Split-brain is Inevitable | NVIDIA AIStore

Feb 16, 2025·Alex Aizman

high-availabilitysplit-brainaistore

Split-brain is inevitable. The way it approaches varies greatly but there are telltale signs that, in hindsight, you wish you’d taken more seriously.

Next time, you certainly will.

But what? What exactly could’ve been done differently when keepalives started failing seemingly at random? When one node after another reports that the primary is unreachable, initiating re-election.

In the moment, dealing with it is quite unsettling. Looking at a jumble of intertwined alerts that keep coming in waves, where seemingly sporadic attempts to elect a new primary get voted out by fragmented majorities.

And that’s going on for a while. Feels like a long while but actually it is not. Because split-brain is arriving. In fact, it’s already here, and it will reshape the cluster.

split-brain is inevitable

When exactly will it happen? Well, the sequence entails apparently random node kills (triggered by failing Kubernetes probes), along with users departing and taking their respective workloads with them.

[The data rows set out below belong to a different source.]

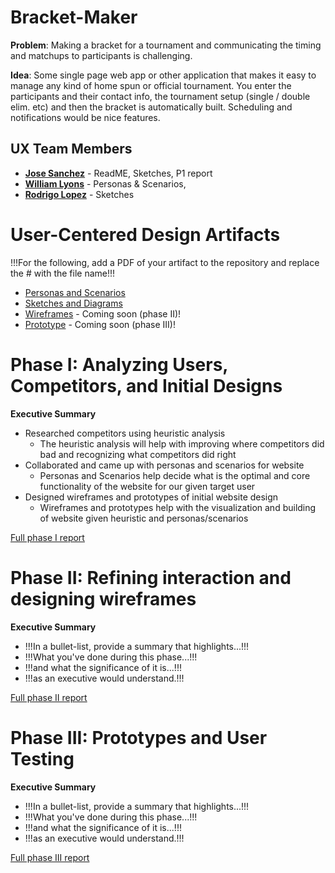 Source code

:<!-- !!! NOTE: Delete all parts of this file surrounded by three exclamation marks (including the exclamation marks themselves) and replace them with the appropriate content -- they are only instructions and shouldn't be in your report!!!
-->
# Bracket-Maker

**Problem**: Making a bracket for a tournament and communicating the timing and matchups to participants is challenging.

**Idea**: Some single page web app or other application that makes it easy to manage any kind of home spun or official tournament. You enter the participants and their contact info, the tournament setup (single / double elim. etc) and then the bracket is automatically built. Scheduling and notifications would be nice features.

## UX Team Members

* **[Jose Sanchez](https://usabilityengineering.github.io/ux-portfolio-Syndicate1259/)** - ReadME, Sketches, P1 report
* **[William Lyons](https://github.com/UsabilityEngineering/ux-portfolio-wtlyons54)** - Personas & Scenarios,
* **[Rodrigo Lopez](https://github.com/UsabilityEngineering/ux-portfolio-rylopez838)** - Sketches
# User-Centered Design Artifacts
 
!!!For the following, add a PDF of your artifact to the repository and replace the # with the file name!!!
* [Personas and Scenarios](personas/)
* [Sketches and Diagrams](sketches/)
* [Wireframes](#) - Coming soon (phase II)!
* [Prototype](#) - Coming soon (phase III)!

# Phase I: Analyzing Users, Competitors, and Initial Designs

**Executive Summary**

* Researched competitors using heuristic analysis
  + The heuristic analysis will help with improving where competitors did bad and recognizing what competitors did right
* Collaborated and came up with personas and scenarios for website
  + Personas and Scenarios help decide what is the optimal and core functionality of the website for our given target user
* Designed wireframes and prototypes of initial website design
  + Wireframes and prototypes help with the visualization and building of website given heuristic and personas/scenarios
 
[Full phase I report](phaseI/)

# Phase II: Refining interaction and designing wireframes

**Executive Summary**

* !!!In a bullet-list, provide a summary that highlights...!!!
* !!!What you've done during this phase...!!!
* !!!and what the significance of it is...!!!
* !!!as an executive would understand.!!!

[Full phase II report](phaseII/)

# Phase III: Prototypes and User Testing

**Executive Summary**

* !!!In a bullet-list, provide a summary that highlights...!!!
* !!!What you've done during this phase...!!!
* !!!and what the significance of it is...!!!
* !!!as an executive would understand.!!!

[Full phase III report](phaseIII/)
<!-- --->
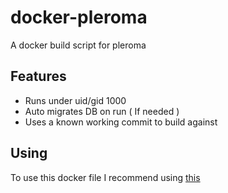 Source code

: # docker-pleroma

A docker build script for pleroma

## Features
* Runs under uid/gid 1000
* Auto migrates DB on run ( If needed )
* Uses a known working commit to build against

## Using
To use this docker file I recommend using  <a href="https://git.sergal.org/Sir-Boops/compose-pleroma" >this</a>
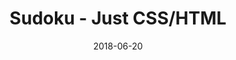 ---
title: 'Sudoku - Just CSS/HTML'
description: 'Complete a sudoku puzzle without Javascript or server-side interaction.'
gametype: 'simple'
gameid: 13
date: 2018-06-20
tags: []
draft: false
type: 'games'
num19: [{'idx':1,'arr1':[1,2,3,4,5,6,7,8,9],'arr2':[1,2,3,4,5,6,7,8,9]},{'idx':2,'arr1':[1,2,3,4,5,6,7,8,9],'arr2':[1,2,3,4,5,6,7,8,9]},{'idx':3,'arr1':[1,2,3,4,5,6,7,8,9],'arr2':[1,2,3,4,5,6,7,8,9]},{'idx':4,'arr1':[1,2,3,4,5,6,7,8,9],'arr2':[1,2,3,4,5,6,7,8,9]},{'idx':5,'arr1':[1,2,3,4,5,6,7,8,9],'arr2':[1,2,3,4,5,6,7,8,9]},{'idx':6,'arr1':[1,2,3,4,5,6,7,8,9],'arr2':[1,2,3,4,5,6,7,8,9]},{'idx':7,'arr1':[1,2,3,4,5,6,7,8,9],'arr2':[1,2,3,4,5,6,7,8,9]},{'idx':8,'arr1':[1,2,3,4,5,6,7,8,9],'arr2':[1,2,3,4,5,6,7,8,9]},{'idx':9,'arr1':[1,2,3,4,5,6,7,8,9],'arr2':[1,2,3,4,5,6,7,8,9]}]
puzzle: [[7, 0, 0, 0, 1, 0, 0, 0, 3], [4, 0, 0, 5, 0, 3, 0, 0, 7], [0, 0, 3, 0, 0, 0, 8, 0, 0], [0, 0, 9, 0, 7, 0, 5, 0, 0], [0, 0, 4, 8, 0, 1, 9, 0, 0], [0, 0, 0, 6, 0, 2, 0, 0, 0], [0, 0, 0, 0, 0, 0, 0, 0, 0], [0, 9, 6, 0, 8, 0, 7, 1, 0], [2, 0, 1, 0, 0, 0, 6, 0, 9]]
layout: 'sudokucssstatic'
--- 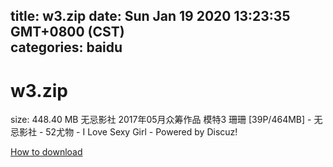 
title: w3.zip
date: Sun Jan 19 2020 13:23:35 GMT+0800 (CST)    
categories: baidu
---

# w3.zip
size: 448.40 MB
 无忌影社 2017年05月众筹作品 模特3 珊珊 [39P/464MB] - 无忌影社 - 52尤物 - I Love Sexy Girl - Powered by Discuz!
 

[How to download](https://bpcam.bemobtrk.com/go/2ceec3aa-1ca2-46d6-b9ff-aaa5c184517c?jno=64) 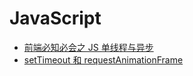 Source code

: # JavaScript

- [前端必知必会之 JS 单线程与异步](https://juejin.im/post/5e55272e6fb9a07ca453436f)
- [setTimeout 和 requestAnimationFrame](https://juejin.im/post/5e621f5fe51d452700567c32)
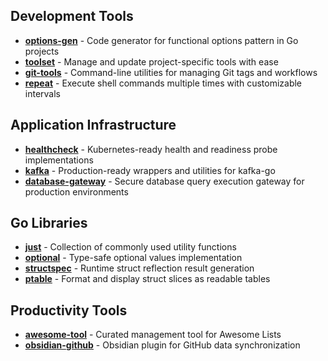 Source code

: ## Development Tools

- **[options-gen](https://github.com/kazhuravlev/options-gen)** - Code generator for functional options pattern in Go
  projects
- **[toolset](https://github.com/kazhuravlev/toolset)** - Manage and update project-specific tools with ease
- **[git-tools](https://github.com/kazhuravlev/git-tools)** - Command-line utilities for managing Git tags and workflows
- **[repeat](https://github.com/kazhuravlev/repeat)** - Execute shell commands multiple times with customizable
  intervals

## Application Infrastructure

- **[healthcheck](https://github.com/kazhuravlev/healthcheck)** - Kubernetes-ready health and readiness probe
  implementations
- **[kafka](https://github.com/kazhuravlev/kafka)** - Production-ready wrappers and utilities for kafka-go
- **[database-gateway](https://github.com/kazhuravlev/database-gateway)** - Secure database query execution gateway for
  production environments

## Go Libraries

- **[just](https://github.com/kazhuravlev/just)** - Collection of commonly used utility functions
- **[optional](https://github.com/kazhuravlev/optional)** - Type-safe optional values implementation
- **[structspec](https://github.com/kazhuravlev/structspec)** - Runtime struct reflection result generation
- **[ptable](https://github.com/kazhuravlev/ptable)** - Format and display struct slices as readable tables

## Productivity Tools

- **[awesome-tool](https://github.com/kazhuravlev/awesome-tool)** - Curated management tool for Awesome Lists
- **[obsidian-github](https://github.com/kazhuravlev/obsidian-github)** - Obsidian plugin for GitHub data
  synchronization
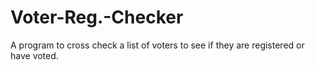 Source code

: Voter-Reg.-Checker
==================

A program to cross check a list of voters to see if they are registered or have voted.
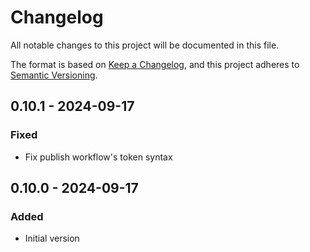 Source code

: # Changelog

All notable changes to this project will be documented in this file.

The format is based on [Keep a Changelog](https://keepachangelog.com/en/1.0.0/),
and this project adheres to [Semantic Versioning](https://semver.org/spec/v2.0.0.html).

## 0.10.1 - 2024-09-17
### Fixed
- Fix publish workflow's token syntax

## 0.10.0 - 2024-09-17
### Added
- Initial version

For a new-found stability to emerge, the users must step aside. Needless to say, users typically comply. Eventually, they all do.

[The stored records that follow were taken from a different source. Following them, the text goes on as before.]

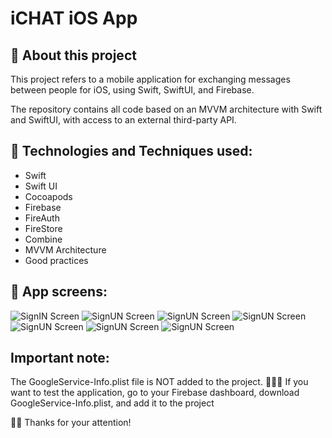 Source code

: # iCHAT iOS App

## 📱 About this project
This project refers to a mobile application for exchanging messages between people for iOS, using Swift, SwiftUI, and Firebase.

The repository contains all code based on an MVVM architecture with Swift and SwiftUI, with access to an external third-party API.

##  🤔 Technologies and Techniques used:
* Swift
* Swift UI
* Cocoapods
* Firebase
* FireAuth
* FireStore
* Combine
* MVVM Architecture
* Good practices

##  📱 App screens:
![SignIN Screen](https://github.com/edsonpsantos/images/blob/main/iChat/SignIn.png)
![SignUN Screen](https://github.com/edsonpsantos/images/blob/main/iChat/SignUp.png)
![SignUN Screen](https://github.com/edsonpsantos/images/blob/main/iChat/ProflePicture.png)
![SignUN Screen](https://github.com/edsonpsantos/images/blob/main/iChat/ContactList.png)
![SignUN Screen](https://github.com/edsonpsantos/images/blob/main/iChat/Message1.png)
![SignUN Screen](https://github.com/edsonpsantos/images/blob/main/iChat/MessageReceived.png)
![SignUN Screen](https://github.com/edsonpsantos/images/blob/main/iChat/MessageAwnsered.png)

## Important note:
The GoogleService-Info.plist file is NOT added to the project.
👨🏽‍💻 If you want to test the application, go to your Firebase dashboard, download GoogleService-Info.plist, and add it to the project

🙏🏽 Thanks for your attention! 
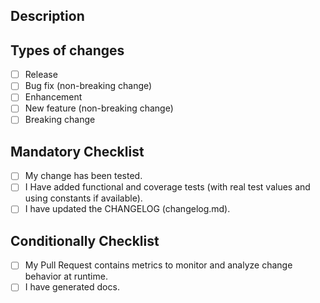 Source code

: ## Description

<!--- Describe your changes in detail -->
<!--- Why is this change required? What problem does it solve? -->
<!--- If it fixes an open issue, please link to the issue here. -->

## Types of changes

<!--- What types of changes does your code introduce? Put an `x` in all the boxes that apply: -->
- [ ] Release
- [ ] Bug fix (non-breaking change)
- [ ] Enhancement
- [ ] New feature (non-breaking change)
- [ ] Breaking change

## Mandatory Checklist

- [ ] My change has been tested.
- [ ] I Have added functional and coverage tests (with real test values and using constants if available). 
- [ ] I have updated the CHANGELOG (changelog.md).

## Conditionally Checklist

- [ ] My Pull Request contains metrics to monitor and analyze change behavior at runtime.
- [ ] I have generated docs.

And when the smoke clears we see a picture-frame containing two brand-new clusters.

Why only two, one may ask? Honestly, I don’t know. There’s no shame in admitting — I don’t understand why we never see the original cluster splinter into countless infinitesimally small pieces. After all the drama and confusion that unfolded before our eyes…

On the other hand, bifurcation is sort of good news if you look at it from the right perspective. Ultimately, what else could you do when your intra-cluster network starts failing left and right, randomly and unpredictably?

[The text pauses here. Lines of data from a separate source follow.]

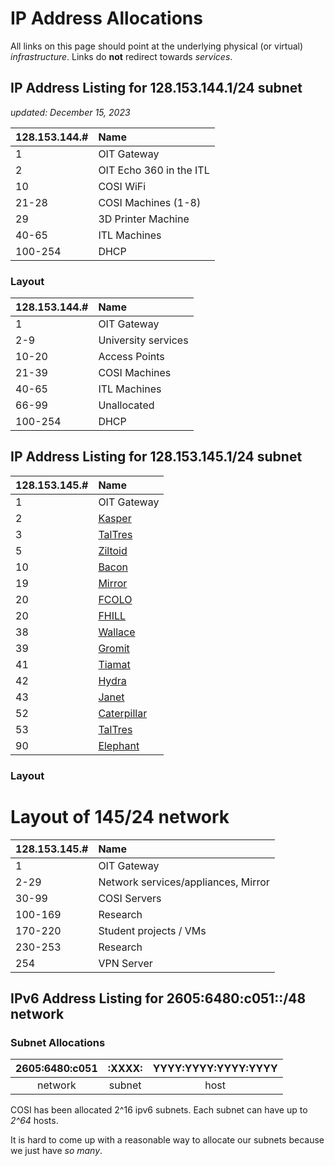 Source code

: # IP Address Allocations

All links on this page should point at the underlying physical (or virtual) _infrastructure_. Links do **not** redirect towards _services_.

## IP Address Listing for 128.153.144.1/24 subnet

_updated: December 15, 2023_

| 128.153.144.# | Name |
| :--- | :---
| 1 | OIT Gateway |
| 2 | OIT Echo 360 in the ITL |
| 10 | COSI WiFi |
| 21-28	| COSI Machines (1-8) |
| 29 | 3D Printer Machine |
| 40-65 | ITL Machines |
| 100-254 | DHCP |

### Layout

| 128.153.144.# | Name |
| :--- | :---
| 1 | OIT Gateway |
| 2-9 | University services |
| 10-20 | Access Points |
| 21-39 | COSI Machines |
| 40-65 | ITL Machines  |
| 66-99	| Unallocated   |
| 100-254 | DHCP |

## IP Address Listing for 128.153.145.1/24 subnet

| 128.153.145.# | Name |
| :--- | :---
| 1 | OIT Gateway |
| 2 | [Kasper](../servers/kasper.md) |
| 3 | [TalTres](../servers/taltres.md) |
| 5 | [Ziltoid](../servers/ziltoid.md) |
| 10 | [Bacon](../servers/bacon.md) |
| 19 | [Mirror](../../mirror/introduction.md) |
| 20 | [FCOLO](../network/switches.md) |
| 20 | [FHILL](../network/switches.md) |
| 38 | [Wallace](../servers/wallace.md) |
| 39 | [Gromit](../servers/gromit.md) |
| 41 | [Tiamat](../servers/tiamat.md) |
| 42 | [Hydra](../servers/hydra.md) |
| 43 | [Janet](../servers/janet.md) |
| 52 | [Caterpillar](../servers/caterpillar.md) |
| 53 | [TalTres](../servers/taltres.md) |
| 90 | [Elephant](../servers/elephant.md) |


### Layout

# Layout of 145/24 network

| 128.153.145.# | Name |
| :---  | :---
| 1 | OIT Gateway |
| 2-29 | Network services/appliances, Mirror |
| 30-99 | COSI Servers |
| 100-169 | Research |
| 170-220 | Student projects / VMs  |
| 230-253 | Research |
| 254 | VPN Server |

## IPv6 Address Listing for 2605:6480:c051::/48 network

### Subnet Allocations

| 2605:6480:c051 | :XXXX: | YYYY:YYYY:YYYY:YYYY |
| :-:            | :-:  | :-: |
| network        | subnet | host |

COSI has been allocated 2^16 ipv6 subnets. Each subnet can have up to _2^64_ hosts. 

It is hard to come up with a reasonable way to allocate our subnets because we just have _so many_.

The best you can do is make the best of it — and sometimes that simply means that you go ahead and bifurcate. Plain and simple.

As an aside, it takes time and dedication to develop one’s inner ability to see good news and promise where there is, ostensibly, only despair and devastation. For example, and keeping with the topic at hand, consider the following written argument:

Yes, we have a split-brain situation. Yes, it is maybe-arguably-unfortunate. But (!) we remain available. After all, even when the nodes splinter, each island elected its own leader (its primary), gathered what remains of user content, and immediately resumed operation.

That’s HA by definition. In a roundabout way, that’s a saving grace.

The Double-Edged Sword

HA systems are built to keep running despite failures — whether due to network partitions, hardware malfunctions, software bugs, DDoS attacks, human errors, or a mixed bag of all of the above.

The wisdom, therefore, in striving for high availability is widely accepted, incontrovertible, and ultimately self-evident.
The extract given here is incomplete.